What to do. Would you restate all the data that follows, word for word?

Data items
Start of Block
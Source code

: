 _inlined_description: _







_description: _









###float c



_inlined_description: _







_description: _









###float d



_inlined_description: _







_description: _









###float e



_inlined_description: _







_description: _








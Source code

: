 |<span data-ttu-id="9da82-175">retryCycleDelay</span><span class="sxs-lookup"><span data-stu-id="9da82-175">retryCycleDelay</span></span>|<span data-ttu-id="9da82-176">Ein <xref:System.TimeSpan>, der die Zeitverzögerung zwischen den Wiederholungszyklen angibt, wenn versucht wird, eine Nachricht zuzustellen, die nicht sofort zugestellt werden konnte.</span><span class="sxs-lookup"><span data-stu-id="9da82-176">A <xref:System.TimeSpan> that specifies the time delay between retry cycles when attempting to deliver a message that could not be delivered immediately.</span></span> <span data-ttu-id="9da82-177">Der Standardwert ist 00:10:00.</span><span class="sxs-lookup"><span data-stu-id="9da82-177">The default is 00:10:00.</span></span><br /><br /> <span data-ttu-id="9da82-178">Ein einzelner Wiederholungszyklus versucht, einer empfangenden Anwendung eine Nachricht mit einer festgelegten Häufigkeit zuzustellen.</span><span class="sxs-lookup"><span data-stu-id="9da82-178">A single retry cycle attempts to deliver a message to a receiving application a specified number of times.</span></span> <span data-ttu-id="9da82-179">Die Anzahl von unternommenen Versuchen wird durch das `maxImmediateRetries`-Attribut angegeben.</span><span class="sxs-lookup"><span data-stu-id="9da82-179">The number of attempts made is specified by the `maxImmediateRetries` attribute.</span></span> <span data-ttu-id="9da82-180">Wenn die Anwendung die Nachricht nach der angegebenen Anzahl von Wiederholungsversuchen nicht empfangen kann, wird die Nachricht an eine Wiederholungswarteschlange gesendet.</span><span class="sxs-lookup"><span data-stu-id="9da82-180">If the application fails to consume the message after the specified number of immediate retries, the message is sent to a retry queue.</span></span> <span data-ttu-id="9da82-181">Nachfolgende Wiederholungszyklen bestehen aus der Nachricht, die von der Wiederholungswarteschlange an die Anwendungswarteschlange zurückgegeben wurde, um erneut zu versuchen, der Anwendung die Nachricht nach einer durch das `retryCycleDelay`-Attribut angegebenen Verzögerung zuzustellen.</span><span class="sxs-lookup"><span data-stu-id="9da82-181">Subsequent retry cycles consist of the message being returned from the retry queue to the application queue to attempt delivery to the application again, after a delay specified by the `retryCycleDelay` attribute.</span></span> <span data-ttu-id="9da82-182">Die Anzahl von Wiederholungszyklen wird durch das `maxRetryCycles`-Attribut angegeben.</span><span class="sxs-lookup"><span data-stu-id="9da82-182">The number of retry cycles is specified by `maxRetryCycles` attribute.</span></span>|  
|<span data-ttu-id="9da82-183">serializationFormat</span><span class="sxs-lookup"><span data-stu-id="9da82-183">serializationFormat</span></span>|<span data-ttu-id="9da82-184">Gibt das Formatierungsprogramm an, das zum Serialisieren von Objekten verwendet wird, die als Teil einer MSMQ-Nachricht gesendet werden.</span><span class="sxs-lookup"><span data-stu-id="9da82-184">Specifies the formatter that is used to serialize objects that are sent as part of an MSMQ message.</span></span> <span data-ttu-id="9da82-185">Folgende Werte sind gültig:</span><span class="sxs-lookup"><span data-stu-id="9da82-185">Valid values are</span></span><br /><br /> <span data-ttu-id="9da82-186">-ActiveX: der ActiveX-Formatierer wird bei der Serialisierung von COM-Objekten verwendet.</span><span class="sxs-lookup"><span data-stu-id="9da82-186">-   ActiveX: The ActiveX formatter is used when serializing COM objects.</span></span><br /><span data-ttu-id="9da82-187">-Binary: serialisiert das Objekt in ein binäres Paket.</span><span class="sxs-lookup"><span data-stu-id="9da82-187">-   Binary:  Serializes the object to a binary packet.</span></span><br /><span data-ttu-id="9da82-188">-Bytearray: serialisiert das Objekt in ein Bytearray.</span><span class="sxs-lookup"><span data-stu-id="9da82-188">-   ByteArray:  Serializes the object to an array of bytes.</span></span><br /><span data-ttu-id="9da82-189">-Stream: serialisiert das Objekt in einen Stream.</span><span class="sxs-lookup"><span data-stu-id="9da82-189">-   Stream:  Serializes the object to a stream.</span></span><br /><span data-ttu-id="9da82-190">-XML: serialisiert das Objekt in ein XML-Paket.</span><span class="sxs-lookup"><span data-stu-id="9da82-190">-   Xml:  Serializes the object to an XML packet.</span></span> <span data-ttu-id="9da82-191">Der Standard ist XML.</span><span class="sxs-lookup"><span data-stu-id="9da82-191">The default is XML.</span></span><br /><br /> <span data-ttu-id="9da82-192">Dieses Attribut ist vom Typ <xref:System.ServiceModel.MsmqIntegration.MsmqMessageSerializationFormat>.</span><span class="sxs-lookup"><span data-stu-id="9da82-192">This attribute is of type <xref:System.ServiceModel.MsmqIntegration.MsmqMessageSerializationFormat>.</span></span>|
End of Block
Output.
Source code

: _inlined_description: _







_description: _









###float c



_inlined_description: _







_description: _









###float d



_inlined_description: _







_description: _









###float e



_inlined_description: _







_description: _








Source code

: |<span data-ttu-id="9da82-175">retryCycleDelay</span><span class="sxs-lookup"><span data-stu-id="9da82-175">retryCycleDelay</span></span>|<span data-ttu-id="9da82-176">Ein <xref:System.TimeSpan>, der die Zeitverzögerung zwischen den Wiederholungszyklen angibt, wenn versucht wird, eine Nachricht zuzustellen, die nicht sofort zugestellt werden konnte.</span><span class="sxs-lookup"><span data-stu-id="9da82-176">A <xref:System.TimeSpan> that specifies the time delay between retry cycles when attempting to deliver a message that could not be delivered immediately.</span></span> <span data-ttu-id="9da82-177">Der Standardwert ist 00:10:00.</span><span class="sxs-lookup"><span data-stu-id="9da82-177">The default is 00:10:00.</span></span><br /><br /> <span data-ttu-id="9da82-178">Ein einzelner Wiederholungszyklus versucht, einer empfangenden Anwendung eine Nachricht mit einer festgelegten Häufigkeit zuzustellen.</span><span class="sxs-lookup"><span data-stu-id="9da82-178">A single retry cycle attempts to deliver a message to a receiving application a specified number of times.</span></span> <span data-ttu-id="9da82-179">Die Anzahl von unternommenen Versuchen wird durch das `maxImmediateRetries`-Attribut angegeben.</span><span class="sxs-lookup"><span data-stu-id="9da82-179">The number of attempts made is specified by the `maxImmediateRetries` attribute.</span></span> <span data-ttu-id="9da82-180">Wenn die Anwendung die Nachricht nach der angegebenen Anzahl von Wiederholungsversuchen nicht empfangen kann, wird die Nachricht an eine Wiederholungswarteschlange gesendet.</span><span class="sxs-lookup"><span data-stu-id="9da82-180">If the application fails to consume the message after the specified number of immediate retries, the message is sent to a retry queue.</span></span> <span data-ttu-id="9da82-181">Nachfolgende Wiederholungszyklen bestehen aus der Nachricht, die von der Wiederholungswarteschlange an die Anwendungswarteschlange zurückgegeben wurde, um erneut zu versuchen, der Anwendung die Nachricht nach einer durch das `retryCycleDelay`-Attribut angegebenen Verzögerung zuzustellen.</span><span class="sxs-lookup"><span data-stu-id="9da82-181">Subsequent retry cycles consist of the message being returned from the retry queue to the application queue to attempt delivery to the application again, after a delay specified by the `retryCycleDelay` attribute.</span></span> <span data-ttu-id="9da82-182">Die Anzahl von Wiederholungszyklen wird durch das `maxRetryCycles`-Attribut angegeben.</span><span class="sxs-lookup"><span data-stu-id="9da82-182">The number of retry cycles is specified by `maxRetryCycles` attribute.</span></span>|  
|<span data-ttu-id="9da82-183">serializationFormat</span><span class="sxs-lookup"><span data-stu-id="9da82-183">serializationFormat</span></span>|<span data-ttu-id="9da82-184">Gibt das Formatierungsprogramm an, das zum Serialisieren von Objekten verwendet wird, die als Teil einer MSMQ-Nachricht gesendet werden.</span><span class="sxs-lookup"><span data-stu-id="9da82-184">Specifies the formatter that is used to serialize objects that are sent as part of an MSMQ message.</span></span> <span data-ttu-id="9da82-185">Folgende Werte sind gültig:</span><span class="sxs-lookup"><span data-stu-id="9da82-185">Valid values are</span></span><br /><br /> <span data-ttu-id="9da82-186">-ActiveX: der ActiveX-Formatierer wird bei der Serialisierung von COM-Objekten verwendet.</span><span class="sxs-lookup"><span data-stu-id="9da82-186">-   ActiveX: The ActiveX formatter is used when serializing COM objects.</span></span><br /><span data-ttu-id="9da82-187">-Binary: serialisiert das Objekt in ein binäres Paket.</span><span class="sxs-lookup"><span data-stu-id="9da82-187">-   Binary:  Serializes the object to a binary packet.</span></span><br /><span data-ttu-id="9da82-188">-Bytearray: serialisiert das Objekt in ein Bytearray.</span><span class="sxs-lookup"><span data-stu-id="9da82-188">-   ByteArray:  Serializes the object to an array of bytes.</span></span><br /><span data-ttu-id="9da82-189">-Stream: serialisiert das Objekt in einen Stream.</span><span class="sxs-lookup"><span data-stu-id="9da82-189">-   Stream:  Serializes the object to a stream.</span></span><br /><span data-ttu-id="9da82-190">-XML: serialisiert das Objekt in ein XML-Paket.</span><span class="sxs-lookup"><span data-stu-id="9da82-190">-   Xml:  Serializes the object to an XML packet.</span></span> <span data-ttu-id="9da82-191">Der Standard ist XML.</span><span class="sxs-lookup"><span data-stu-id="9da82-191">The default is XML.</span></span><br /><br /> <span data-ttu-id="9da82-192">Dieses Attribut ist vom Typ <xref:System.ServiceModel.MsmqIntegration.MsmqMessageSerializationFormat>.</span><span class="sxs-lookup"><span data-stu-id="9da82-192">This attribute is of type <xref:System.ServiceModel.MsmqIntegration.MsmqMessageSerializationFormat>.</span></span>|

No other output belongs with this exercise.